There has also been the profoundly illogical objection that because these things follow physical law (and can be understood), they cannot be considered symbols or symbolic representations. Not only does this deny the existence of any symbol in the extreme, it fails for the obvious reason that everything follows physical law. If something can’t be true because it follows the same laws as everything else, then we have entered the Twilight Zone.
So going back to your comment, a fair reading suggests that the information transfer in the genome shouldn’t be expected to adhere to the qualities of other forms of information transfer. But as it turns out, it faithfully follows the same physical dynamics as any other form of recorded information. As for “disciplines”, you will notice that these observations are very much in the domain of semiotics. Demonstrating a system that satisfies the entailments (physical consequences) of recorded information, also confirms the existence of a semiotic state. It does so observationally. Yet, the descriptions of these entailments makes no reference to a mind. Certainly a living being with a mind can be tied to the observations of information transfer, but so can other living things and non-living machinery. It must be acknowledged, human beings did not invent iterative representative systems, or recorded information. We came along later and discovered they already existed.

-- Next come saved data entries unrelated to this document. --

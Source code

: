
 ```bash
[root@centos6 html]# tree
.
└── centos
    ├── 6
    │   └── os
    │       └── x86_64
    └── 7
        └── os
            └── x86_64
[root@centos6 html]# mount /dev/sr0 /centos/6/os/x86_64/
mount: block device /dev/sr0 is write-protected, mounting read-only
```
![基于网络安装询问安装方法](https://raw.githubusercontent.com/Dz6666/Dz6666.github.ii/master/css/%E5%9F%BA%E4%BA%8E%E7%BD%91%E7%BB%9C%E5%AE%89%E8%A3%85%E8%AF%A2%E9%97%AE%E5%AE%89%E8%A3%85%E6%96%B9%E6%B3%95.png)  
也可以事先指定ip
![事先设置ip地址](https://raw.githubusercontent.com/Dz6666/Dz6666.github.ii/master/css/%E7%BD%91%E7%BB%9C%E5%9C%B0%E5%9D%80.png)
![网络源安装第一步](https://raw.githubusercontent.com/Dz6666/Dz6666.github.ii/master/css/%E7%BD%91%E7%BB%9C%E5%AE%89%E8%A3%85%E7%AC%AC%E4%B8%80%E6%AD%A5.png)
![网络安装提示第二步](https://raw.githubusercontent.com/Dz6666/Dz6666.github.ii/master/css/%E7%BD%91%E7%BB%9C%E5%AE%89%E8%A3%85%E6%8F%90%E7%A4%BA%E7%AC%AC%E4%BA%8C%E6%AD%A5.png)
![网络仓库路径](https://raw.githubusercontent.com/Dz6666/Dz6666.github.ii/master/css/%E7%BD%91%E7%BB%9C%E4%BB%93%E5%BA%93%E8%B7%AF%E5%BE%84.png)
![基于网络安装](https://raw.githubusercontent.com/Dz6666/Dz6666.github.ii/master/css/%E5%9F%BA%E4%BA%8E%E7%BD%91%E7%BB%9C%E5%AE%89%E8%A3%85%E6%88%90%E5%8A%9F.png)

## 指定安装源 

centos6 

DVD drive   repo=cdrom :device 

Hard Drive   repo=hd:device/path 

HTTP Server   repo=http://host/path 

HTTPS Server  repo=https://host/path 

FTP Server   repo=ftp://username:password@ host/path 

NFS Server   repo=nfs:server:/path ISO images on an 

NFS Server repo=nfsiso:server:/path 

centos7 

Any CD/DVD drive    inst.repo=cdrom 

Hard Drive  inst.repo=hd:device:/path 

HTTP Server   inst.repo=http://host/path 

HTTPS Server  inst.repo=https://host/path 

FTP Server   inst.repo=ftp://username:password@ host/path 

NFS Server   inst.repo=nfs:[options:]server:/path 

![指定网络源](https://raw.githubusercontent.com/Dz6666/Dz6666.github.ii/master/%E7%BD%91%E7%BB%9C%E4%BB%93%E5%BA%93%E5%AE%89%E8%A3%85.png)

Therefore, the search for an answer to the rise of the recorded information in the genome needs to focus on mechanisms that can give rise to a semiotic state, since that is the way we find it. We need a mechanism that can cause an arrangement of matter to serve as a physical representation. We need a mechanism that can establish within a physical object a relationship between two discrete things. To explain the existence of recorded information, we need a mechanism to satisfy the observed physical consequences of recorded information
Do you agree, or do you have evidence that attaching adenine to thymine to guanine is mapped to “start a new protein” in any physical context?